In occasione delle elezioni presidenziali iraniane del 14 giugno scorso, Gariwo ha intervistato Vittorio Emanuele Parsi, professore ordinario di Relazioni internazionali all’Università Cattolica del Sacro Cuore di Milano ed editorialista de La Stampa, per avere una panoramica dei punti cruciali che il nuovo Presidente Rohani dovrà affrontare. Ecco cosa ci ha detto.


Dopo Ahmadinejad l’Iran ha scelto un moderato, sebbene non un nome estraneo alla scena politica. L’elezione di Rohani è un passo avanti verso un Iran riformista?


Il dato che emerge da queste elezioni presidenziali è l’opportunità colta dalla società iraniana per attestare il proprio distacco dalla linea della Guida suprema, l’ayatollah Khamenei. Dopo la selezione dei candidati eseguita dal Consiglio dei guardiani e il ritiro di Mohammad Aref, il fronte riformista non poteva scegliere altro che Rohani. Gli iraniani lo hanno votato in maniera massiccia, e questo è un segnale importante. Ma è solo un primo passo: se la sua elezione possa effettivamente portare a un cambiamento, è un altro discorso.


Per quanto riguarda la Siria, l’Iran di Rohani cambierà linea sul sostegno ad Assad?

La politica estera e di sicurezza è nelle mani della Guida suprema e dei suoi uomini. La dichiarazione del presidente dell’Assemblea nazionale Larijani, secondo cui l’Iran “non parteciperà a conferenze internazionali dove siederà anche l’entità sionista” sembra fatta apposta per rendere impossibile qualunque mossa a Rohani. Da parte occidentale però deve essere fatto almeno un tentativo di invitare l’Iran nella stanza del negoziato. Senza Teheran infatti la conferenza perde gran parte del suo significato, perché viene a mancare un attore chiave della regione. Se si invita Israele non si capisce perché debba mancare l’Iran, fondamentale per gli equilibri mediorientali. La situazione in Siria tuttavia è in continuo sviluppo: le trattative di pace sono vicine, gli americani hanno dichiarato di voler armare i ribelli dopo la scoperta dell’uso di gas Sarin da parte di Assad. Per capire cosa succederà a Damasco occorre altro tempo.


Rohani nel 2003 è stato negoziatore per il nucleare, e basandosi sulle decisioni da lui prese in passato le aspettative occidentali sono molte. Secondo lei quali spiragli si aprono sulla questione nucleare?

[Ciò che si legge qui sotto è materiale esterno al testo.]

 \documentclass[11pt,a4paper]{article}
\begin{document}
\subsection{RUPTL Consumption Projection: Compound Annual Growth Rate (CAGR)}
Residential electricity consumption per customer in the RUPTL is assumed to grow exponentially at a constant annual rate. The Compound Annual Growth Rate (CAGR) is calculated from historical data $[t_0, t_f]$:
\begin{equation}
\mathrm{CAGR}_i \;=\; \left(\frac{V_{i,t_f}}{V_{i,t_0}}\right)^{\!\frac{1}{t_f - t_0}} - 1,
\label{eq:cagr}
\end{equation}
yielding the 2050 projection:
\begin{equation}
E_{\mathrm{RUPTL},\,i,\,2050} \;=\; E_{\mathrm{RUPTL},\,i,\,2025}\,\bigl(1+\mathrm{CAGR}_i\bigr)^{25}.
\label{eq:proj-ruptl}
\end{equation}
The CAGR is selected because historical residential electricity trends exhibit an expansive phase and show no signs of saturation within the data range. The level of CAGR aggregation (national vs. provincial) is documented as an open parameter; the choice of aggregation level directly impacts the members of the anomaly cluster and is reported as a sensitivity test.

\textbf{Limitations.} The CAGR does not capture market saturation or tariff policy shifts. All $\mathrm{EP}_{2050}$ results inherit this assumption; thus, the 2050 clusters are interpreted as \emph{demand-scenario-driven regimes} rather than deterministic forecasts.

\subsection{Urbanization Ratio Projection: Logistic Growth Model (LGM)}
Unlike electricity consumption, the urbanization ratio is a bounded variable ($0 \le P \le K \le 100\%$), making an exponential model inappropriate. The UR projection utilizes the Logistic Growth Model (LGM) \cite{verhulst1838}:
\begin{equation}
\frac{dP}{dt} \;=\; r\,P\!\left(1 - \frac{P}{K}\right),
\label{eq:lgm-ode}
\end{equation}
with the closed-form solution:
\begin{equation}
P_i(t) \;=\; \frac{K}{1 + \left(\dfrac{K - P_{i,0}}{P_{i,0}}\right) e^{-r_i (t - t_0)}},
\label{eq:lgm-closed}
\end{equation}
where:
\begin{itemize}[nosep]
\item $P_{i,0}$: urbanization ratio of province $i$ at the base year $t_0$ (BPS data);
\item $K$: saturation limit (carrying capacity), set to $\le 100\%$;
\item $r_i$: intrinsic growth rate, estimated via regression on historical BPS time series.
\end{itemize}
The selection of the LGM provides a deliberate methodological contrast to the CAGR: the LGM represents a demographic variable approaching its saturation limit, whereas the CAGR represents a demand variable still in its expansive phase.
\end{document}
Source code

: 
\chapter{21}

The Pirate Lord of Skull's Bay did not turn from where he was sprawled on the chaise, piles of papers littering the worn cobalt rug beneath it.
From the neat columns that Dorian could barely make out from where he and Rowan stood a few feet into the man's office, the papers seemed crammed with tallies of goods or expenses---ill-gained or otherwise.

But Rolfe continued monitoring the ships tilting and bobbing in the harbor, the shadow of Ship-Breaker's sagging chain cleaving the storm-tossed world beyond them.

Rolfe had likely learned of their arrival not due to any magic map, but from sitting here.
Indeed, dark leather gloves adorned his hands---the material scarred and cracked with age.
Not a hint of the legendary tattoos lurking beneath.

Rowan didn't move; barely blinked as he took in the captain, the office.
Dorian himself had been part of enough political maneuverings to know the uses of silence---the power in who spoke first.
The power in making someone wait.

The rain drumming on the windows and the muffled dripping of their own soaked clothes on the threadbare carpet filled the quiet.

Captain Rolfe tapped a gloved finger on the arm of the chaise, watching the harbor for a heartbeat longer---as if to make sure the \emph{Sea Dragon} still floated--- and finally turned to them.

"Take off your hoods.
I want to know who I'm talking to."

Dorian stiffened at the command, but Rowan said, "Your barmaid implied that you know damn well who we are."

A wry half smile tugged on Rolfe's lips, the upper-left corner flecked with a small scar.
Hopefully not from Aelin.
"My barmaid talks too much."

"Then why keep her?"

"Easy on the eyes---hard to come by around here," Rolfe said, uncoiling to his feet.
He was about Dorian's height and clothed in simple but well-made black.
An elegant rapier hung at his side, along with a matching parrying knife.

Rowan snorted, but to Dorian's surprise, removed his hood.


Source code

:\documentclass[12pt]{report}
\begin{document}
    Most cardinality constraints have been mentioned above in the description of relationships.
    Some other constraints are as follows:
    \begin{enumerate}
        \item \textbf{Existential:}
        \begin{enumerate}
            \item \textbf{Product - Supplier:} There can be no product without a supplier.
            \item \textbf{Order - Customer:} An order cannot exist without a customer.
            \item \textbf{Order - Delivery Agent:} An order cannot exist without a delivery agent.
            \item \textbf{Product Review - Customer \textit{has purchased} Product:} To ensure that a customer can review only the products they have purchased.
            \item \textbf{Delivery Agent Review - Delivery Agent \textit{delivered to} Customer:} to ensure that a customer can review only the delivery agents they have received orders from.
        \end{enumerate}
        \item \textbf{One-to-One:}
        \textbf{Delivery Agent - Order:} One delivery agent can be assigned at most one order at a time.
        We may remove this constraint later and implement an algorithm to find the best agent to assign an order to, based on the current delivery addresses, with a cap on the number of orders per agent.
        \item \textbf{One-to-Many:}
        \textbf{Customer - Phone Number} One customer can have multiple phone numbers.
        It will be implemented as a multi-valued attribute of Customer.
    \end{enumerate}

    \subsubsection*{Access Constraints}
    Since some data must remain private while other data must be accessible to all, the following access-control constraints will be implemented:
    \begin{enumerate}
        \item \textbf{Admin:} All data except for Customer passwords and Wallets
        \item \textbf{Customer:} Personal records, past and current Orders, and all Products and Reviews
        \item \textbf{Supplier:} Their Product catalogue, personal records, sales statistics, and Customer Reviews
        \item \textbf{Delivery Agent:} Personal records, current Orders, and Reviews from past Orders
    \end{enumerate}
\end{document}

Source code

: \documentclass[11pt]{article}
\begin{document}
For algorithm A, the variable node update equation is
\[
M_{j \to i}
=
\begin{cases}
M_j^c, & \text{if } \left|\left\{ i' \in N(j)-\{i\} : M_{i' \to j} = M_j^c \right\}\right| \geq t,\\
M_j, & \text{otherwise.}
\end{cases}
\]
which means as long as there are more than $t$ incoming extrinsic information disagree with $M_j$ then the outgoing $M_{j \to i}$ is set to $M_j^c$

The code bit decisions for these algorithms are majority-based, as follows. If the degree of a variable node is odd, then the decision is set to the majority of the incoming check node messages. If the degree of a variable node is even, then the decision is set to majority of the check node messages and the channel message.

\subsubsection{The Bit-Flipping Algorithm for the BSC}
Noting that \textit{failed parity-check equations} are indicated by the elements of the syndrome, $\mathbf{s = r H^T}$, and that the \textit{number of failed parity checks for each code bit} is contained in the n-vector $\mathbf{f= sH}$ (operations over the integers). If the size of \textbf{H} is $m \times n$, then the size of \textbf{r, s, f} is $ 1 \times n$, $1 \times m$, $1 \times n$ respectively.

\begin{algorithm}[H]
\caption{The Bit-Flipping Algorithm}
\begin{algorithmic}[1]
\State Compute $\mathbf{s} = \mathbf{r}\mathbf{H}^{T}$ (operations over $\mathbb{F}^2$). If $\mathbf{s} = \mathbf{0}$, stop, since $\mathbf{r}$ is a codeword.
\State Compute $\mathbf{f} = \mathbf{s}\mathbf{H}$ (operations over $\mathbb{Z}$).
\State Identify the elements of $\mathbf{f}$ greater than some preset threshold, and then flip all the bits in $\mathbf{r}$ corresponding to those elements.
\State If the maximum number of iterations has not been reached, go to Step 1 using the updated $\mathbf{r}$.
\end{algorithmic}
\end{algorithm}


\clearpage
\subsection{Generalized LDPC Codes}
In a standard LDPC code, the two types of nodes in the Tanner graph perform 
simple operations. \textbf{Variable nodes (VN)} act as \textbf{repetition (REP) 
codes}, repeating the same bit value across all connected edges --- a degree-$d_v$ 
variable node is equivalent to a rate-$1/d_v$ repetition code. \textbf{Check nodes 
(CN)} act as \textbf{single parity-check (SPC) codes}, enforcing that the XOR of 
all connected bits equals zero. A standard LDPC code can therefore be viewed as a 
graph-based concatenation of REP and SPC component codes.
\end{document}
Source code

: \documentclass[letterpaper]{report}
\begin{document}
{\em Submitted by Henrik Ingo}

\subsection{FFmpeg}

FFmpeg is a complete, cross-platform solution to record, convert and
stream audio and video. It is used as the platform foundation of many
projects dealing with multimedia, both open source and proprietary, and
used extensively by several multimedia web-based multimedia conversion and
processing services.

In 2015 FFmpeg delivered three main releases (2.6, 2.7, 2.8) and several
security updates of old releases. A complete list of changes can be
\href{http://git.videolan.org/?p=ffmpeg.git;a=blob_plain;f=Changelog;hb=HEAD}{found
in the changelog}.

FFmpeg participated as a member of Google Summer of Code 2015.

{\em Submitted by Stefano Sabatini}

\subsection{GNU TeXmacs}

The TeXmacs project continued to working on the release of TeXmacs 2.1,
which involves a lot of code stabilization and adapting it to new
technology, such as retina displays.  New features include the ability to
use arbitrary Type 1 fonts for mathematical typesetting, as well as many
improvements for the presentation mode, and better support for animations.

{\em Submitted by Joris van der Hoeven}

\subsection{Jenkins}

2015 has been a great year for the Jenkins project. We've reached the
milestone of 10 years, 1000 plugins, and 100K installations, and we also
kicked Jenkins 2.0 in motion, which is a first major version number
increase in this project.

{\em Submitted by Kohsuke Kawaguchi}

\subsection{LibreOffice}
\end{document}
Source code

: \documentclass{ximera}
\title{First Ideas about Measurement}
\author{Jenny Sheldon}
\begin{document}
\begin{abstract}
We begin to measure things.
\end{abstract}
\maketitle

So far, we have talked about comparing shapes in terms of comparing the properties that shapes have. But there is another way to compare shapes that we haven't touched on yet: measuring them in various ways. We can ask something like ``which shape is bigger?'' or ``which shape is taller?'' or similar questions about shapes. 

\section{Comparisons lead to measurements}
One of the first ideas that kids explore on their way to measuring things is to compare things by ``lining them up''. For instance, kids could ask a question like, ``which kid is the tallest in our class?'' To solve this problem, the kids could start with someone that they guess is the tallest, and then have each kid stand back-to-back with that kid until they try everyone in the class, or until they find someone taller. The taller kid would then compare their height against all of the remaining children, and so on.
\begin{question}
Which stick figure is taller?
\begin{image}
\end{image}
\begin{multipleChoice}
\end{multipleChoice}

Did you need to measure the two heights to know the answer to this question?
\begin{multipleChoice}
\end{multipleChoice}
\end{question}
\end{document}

Lo spiraglio è innanzitutto dettato a partire dall’agenda politica domestica. Non va infatti dimenticato che Rohani è stato eletto anche sull’onda delle delusioni dell’opinione pubblica per le condizioni disastrose del Paese, su cui gravano pesanti sanzioni economiche. Oggi è quindi necessario impostare il discorso sul nucleare partendo dalle conseguenze che la società iraniana è stata costretta a pagare per anni. Contemporaneamente è importante che i Paesi occidentali offrano una sospensione anche breve, anche di pochi mesi, di alcune o di tutte le sanzioni, per dare un segnale di apertura a Rohani.


Netanyahu ha dichiarato che rispetto a questi risultati elettorali “non si farà illusioni”. Secondo lei ci sarà un’evoluzione nei rapporti tra Israele e Iran?


La dichiarazione di Netanyahu va di pari passo con quella del Presidente dell’Assemblea nazionale iraniana, sono dichiarazioni della stessa pasta. Aspettarsi grandi cambiamenti dopo l’elezione di Rohani sarebbe una follia, però il dato rilevante è che ancora una volta vediamo la difficoltà israeliana a cogliere i segnali di cambiamento in atto nella regione... È successo con le rivoluzioni arabe, succede ora con le elezioni iraniane.
A complicare il dialogo c’è poi il fatto che a oggi mancano grandi leader politici dotati della capacità di rischiare.


Rohani ha proposto fin dalla campagna elettorale una “carta dei diritti civili” in favore soprattutto delle donne. Secondo lei cambierà qualcosa nello stato di salute dei diritti in Iran, nonostante il potere sia in ultima istanza nelle mani di Khamenei?

Questo dipende molto da quanto coraggio mostrerà Rohani. L’ex Presidente Khatami, che aveva idee certamente più riformatrici, mancava di coraggio e per questo si è fermato di fronte ai durissimi moniti del regime. Certamente la condizione femminile è un vulnus tremendo per il Paese, anche se in Iran le donne hanno un trattamento paradossalmente migliore rispetto ad altri paesi. Bisogna vedere se Rohani sarà capace di imporre la sua linea. In quest’ottica, la leadership personale è molto importante. E presto vedremo i primi risultati della sua presidenza.